» Task details
Would you restate the entries below exactly, keeping every line?

» Data for this task
━━━

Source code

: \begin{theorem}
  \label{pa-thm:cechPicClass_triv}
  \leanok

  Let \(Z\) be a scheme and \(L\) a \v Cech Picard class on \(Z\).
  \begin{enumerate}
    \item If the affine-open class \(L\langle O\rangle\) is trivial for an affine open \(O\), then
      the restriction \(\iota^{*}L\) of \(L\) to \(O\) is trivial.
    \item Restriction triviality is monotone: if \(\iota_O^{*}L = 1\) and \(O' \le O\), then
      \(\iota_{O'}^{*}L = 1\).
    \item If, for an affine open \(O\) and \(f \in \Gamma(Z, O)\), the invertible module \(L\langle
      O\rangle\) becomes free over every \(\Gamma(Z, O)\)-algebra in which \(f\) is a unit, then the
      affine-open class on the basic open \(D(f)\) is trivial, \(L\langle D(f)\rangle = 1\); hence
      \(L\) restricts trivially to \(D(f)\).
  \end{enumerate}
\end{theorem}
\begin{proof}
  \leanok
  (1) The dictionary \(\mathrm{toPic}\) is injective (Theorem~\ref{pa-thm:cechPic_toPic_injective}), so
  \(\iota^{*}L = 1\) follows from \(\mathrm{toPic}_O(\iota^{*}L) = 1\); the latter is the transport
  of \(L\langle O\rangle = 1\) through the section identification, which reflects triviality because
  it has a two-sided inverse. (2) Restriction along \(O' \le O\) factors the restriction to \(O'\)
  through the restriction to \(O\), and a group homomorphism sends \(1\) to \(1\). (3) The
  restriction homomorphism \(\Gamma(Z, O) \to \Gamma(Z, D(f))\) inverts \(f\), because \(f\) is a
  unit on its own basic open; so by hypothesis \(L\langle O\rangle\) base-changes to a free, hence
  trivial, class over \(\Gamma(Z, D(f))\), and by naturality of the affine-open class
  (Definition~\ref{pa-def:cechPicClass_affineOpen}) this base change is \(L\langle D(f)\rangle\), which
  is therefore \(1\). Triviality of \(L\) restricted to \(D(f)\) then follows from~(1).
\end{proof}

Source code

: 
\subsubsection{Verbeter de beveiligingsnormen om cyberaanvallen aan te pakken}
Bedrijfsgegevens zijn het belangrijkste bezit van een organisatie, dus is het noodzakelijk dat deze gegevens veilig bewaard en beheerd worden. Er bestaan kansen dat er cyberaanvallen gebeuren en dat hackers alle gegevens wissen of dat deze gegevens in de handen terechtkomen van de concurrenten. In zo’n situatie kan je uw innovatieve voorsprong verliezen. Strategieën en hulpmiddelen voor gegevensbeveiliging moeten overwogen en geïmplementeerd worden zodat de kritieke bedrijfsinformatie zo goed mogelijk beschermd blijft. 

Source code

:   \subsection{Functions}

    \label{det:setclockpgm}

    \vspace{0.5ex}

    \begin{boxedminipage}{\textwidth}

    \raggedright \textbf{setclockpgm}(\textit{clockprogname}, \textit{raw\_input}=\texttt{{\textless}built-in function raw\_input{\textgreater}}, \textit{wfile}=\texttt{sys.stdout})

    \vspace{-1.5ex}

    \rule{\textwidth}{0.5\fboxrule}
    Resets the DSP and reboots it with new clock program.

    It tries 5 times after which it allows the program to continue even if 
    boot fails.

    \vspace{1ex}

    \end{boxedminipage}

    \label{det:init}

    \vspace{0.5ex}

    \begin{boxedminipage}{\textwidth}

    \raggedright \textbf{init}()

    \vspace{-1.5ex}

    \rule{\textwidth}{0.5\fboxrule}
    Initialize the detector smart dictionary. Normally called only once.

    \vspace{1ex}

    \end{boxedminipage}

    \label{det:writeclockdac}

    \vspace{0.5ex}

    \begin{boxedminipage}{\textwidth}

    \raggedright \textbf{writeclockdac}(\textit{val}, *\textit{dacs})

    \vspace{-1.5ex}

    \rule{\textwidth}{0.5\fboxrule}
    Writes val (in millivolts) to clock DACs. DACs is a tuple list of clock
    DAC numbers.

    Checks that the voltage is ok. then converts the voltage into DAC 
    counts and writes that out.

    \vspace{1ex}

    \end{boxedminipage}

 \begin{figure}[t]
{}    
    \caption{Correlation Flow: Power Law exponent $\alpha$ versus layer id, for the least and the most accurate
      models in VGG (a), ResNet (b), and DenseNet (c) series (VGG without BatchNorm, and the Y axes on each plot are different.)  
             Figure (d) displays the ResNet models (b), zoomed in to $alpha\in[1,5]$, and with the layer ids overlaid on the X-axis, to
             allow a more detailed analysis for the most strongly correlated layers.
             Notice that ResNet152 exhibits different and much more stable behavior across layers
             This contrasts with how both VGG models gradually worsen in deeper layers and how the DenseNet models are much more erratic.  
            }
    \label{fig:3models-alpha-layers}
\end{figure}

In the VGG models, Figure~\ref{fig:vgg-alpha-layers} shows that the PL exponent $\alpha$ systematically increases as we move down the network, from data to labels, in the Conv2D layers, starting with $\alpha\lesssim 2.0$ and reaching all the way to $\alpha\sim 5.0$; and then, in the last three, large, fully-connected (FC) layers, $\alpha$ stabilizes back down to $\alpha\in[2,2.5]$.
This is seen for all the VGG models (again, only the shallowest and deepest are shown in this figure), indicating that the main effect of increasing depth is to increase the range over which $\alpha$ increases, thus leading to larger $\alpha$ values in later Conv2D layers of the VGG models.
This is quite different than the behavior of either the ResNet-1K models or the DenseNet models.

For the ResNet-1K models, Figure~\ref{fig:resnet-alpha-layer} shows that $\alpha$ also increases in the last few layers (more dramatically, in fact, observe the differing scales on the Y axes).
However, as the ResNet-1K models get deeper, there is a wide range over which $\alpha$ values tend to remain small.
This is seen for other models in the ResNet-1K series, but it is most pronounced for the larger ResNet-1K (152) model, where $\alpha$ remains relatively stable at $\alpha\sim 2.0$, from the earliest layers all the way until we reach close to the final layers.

━━━

» Response to this task
Source code

: \begin{theorem}
  \label{pa-thm:cechPicClass_triv}
  \leanok

  Let \(Z\) be a scheme and \(L\) a \v Cech Picard class on \(Z\).
  \begin{enumerate}
    \item If the affine-open class \(L\langle O\rangle\) is trivial for an affine open \(O\), then
      the restriction \(\iota^{*}L\) of \(L\) to \(O\) is trivial.
    \item Restriction triviality is monotone: if \(\iota_O^{*}L = 1\) and \(O' \le O\), then
      \(\iota_{O'}^{*}L = 1\).
    \item If, for an affine open \(O\) and \(f \in \Gamma(Z, O)\), the invertible module \(L\langle
      O\rangle\) becomes free over every \(\Gamma(Z, O)\)-algebra in which \(f\) is a unit, then the
      affine-open class on the basic open \(D(f)\) is trivial, \(L\langle D(f)\rangle = 1\); hence
      \(L\) restricts trivially to \(D(f)\).
  \end{enumerate}
\end{theorem}
\begin{proof}
  \leanok
  (1) The dictionary \(\mathrm{toPic}\) is injective (Theorem~\ref{pa-thm:cechPic_toPic_injective}), so
  \(\iota^{*}L = 1\) follows from \(\mathrm{toPic}_O(\iota^{*}L) = 1\); the latter is the transport
  of \(L\langle O\rangle = 1\) through the section identification, which reflects triviality because
  it has a two-sided inverse. (2) Restriction along \(O' \le O\) factors the restriction to \(O'\)
  through the restriction to \(O\), and a group homomorphism sends \(1\) to \(1\). (3) The
  restriction homomorphism \(\Gamma(Z, O) \to \Gamma(Z, D(f))\) inverts \(f\), because \(f\) is a
  unit on its own basic open; so by hypothesis \(L\langle O\rangle\) base-changes to a free, hence
  trivial, class over \(\Gamma(Z, D(f))\), and by naturality of the affine-open class
  (Definition~\ref{pa-def:cechPicClass_affineOpen}) this base change is \(L\langle D(f)\rangle\), which
  is therefore \(1\). Triviality of \(L\) restricted to \(D(f)\) then follows from~(1).
\end{proof}

Source code

: 
\subsubsection{Verbeter de beveiligingsnormen om cyberaanvallen aan te pakken}
Bedrijfsgegevens zijn het belangrijkste bezit van een organisatie, dus is het noodzakelijk dat deze gegevens veilig bewaard en beheerd worden. Er bestaan kansen dat er cyberaanvallen gebeuren en dat hackers alle gegevens wissen of dat deze gegevens in de handen terechtkomen van de concurrenten. In zo’n situatie kan je uw innovatieve voorsprong verliezen. Strategieën en hulpmiddelen voor gegevensbeveiliging moeten overwogen en geïmplementeerd worden zodat de kritieke bedrijfsinformatie zo goed mogelijk beschermd blijft. 

Source code

:   \subsection{Functions}

    \label{det:setclockpgm}

    \vspace{0.5ex}

    \begin{boxedminipage}{\textwidth}

    \raggedright \textbf{setclockpgm}(\textit{clockprogname}, \textit{raw\_input}=\texttt{{\textless}built-in function raw\_input{\textgreater}}, \textit{wfile}=\texttt{sys.stdout})

    \vspace{-1.5ex}

    \rule{\textwidth}{0.5\fboxrule}
    Resets the DSP and reboots it with new clock program.

    It tries 5 times after which it allows the program to continue even if 
    boot fails.

    \vspace{1ex}

    \end{boxedminipage}

    \label{det:init}

    \vspace{0.5ex}

    \begin{boxedminipage}{\textwidth}

    \raggedright \textbf{init}()

    \vspace{-1.5ex}

    \rule{\textwidth}{0.5\fboxrule}
    Initialize the detector smart dictionary. Normally called only once.

    \vspace{1ex}

    \end{boxedminipage}

    \label{det:writeclockdac}

    \vspace{0.5ex}

    \begin{boxedminipage}{\textwidth}

    \raggedright \textbf{writeclockdac}(\textit{val}, *\textit{dacs})

    \vspace{-1.5ex}

    \rule{\textwidth}{0.5\fboxrule}
    Writes val (in millivolts) to clock DACs. DACs is a tuple list of clock
    DAC numbers.

    Checks that the voltage is ok. then converts the voltage into DAC 
    counts and writes that out.

    \vspace{1ex}

    \end{boxedminipage}

 \begin{figure}[t]
{}    
    \caption{Correlation Flow: Power Law exponent $\alpha$ versus layer id, for the least and the most accurate
      models in VGG (a), ResNet (b), and DenseNet (c) series (VGG without BatchNorm, and the Y axes on each plot are different.)  
             Figure (d) displays the ResNet models (b), zoomed in to $alpha\in[1,5]$, and with the layer ids overlaid on the X-axis, to
             allow a more detailed analysis for the most strongly correlated layers.
             Notice that ResNet152 exhibits different and much more stable behavior across layers
             This contrasts with how both VGG models gradually worsen in deeper layers and how the DenseNet models are much more erratic.  
            }
    \label{fig:3models-alpha-layers}
\end{figure}

In the VGG models, Figure~\ref{fig:vgg-alpha-layers} shows that the PL exponent $\alpha$ systematically increases as we move down the network, from data to labels, in the Conv2D layers, starting with $\alpha\lesssim 2.0$ and reaching all the way to $\alpha\sim 5.0$; and then, in the last three, large, fully-connected (FC) layers, $\alpha$ stabilizes back down to $\alpha\in[2,2.5]$.
This is seen for all the VGG models (again, only the shallowest and deepest are shown in this figure), indicating that the main effect of increasing depth is to increase the range over which $\alpha$ increases, thus leading to larger $\alpha$ values in later Conv2D layers of the VGG models.
This is quite different than the behavior of either the ResNet-1K models or the DenseNet models.

For the ResNet-1K models, Figure~\ref{fig:resnet-alpha-layer} shows that $\alpha$ also increases in the last few layers (more dramatically, in fact, observe the differing scales on the Y axes).
However, as the ResNet-1K models get deeper, there is a wide range over which $\alpha$ values tend to remain small.
This is seen for other models in the ResNet-1K series, but it is most pronounced for the larger ResNet-1K (152) model, where $\alpha$ remains relatively stable at $\alpha\sim 2.0$, from the earliest layers all the way until we reach close to the final layers.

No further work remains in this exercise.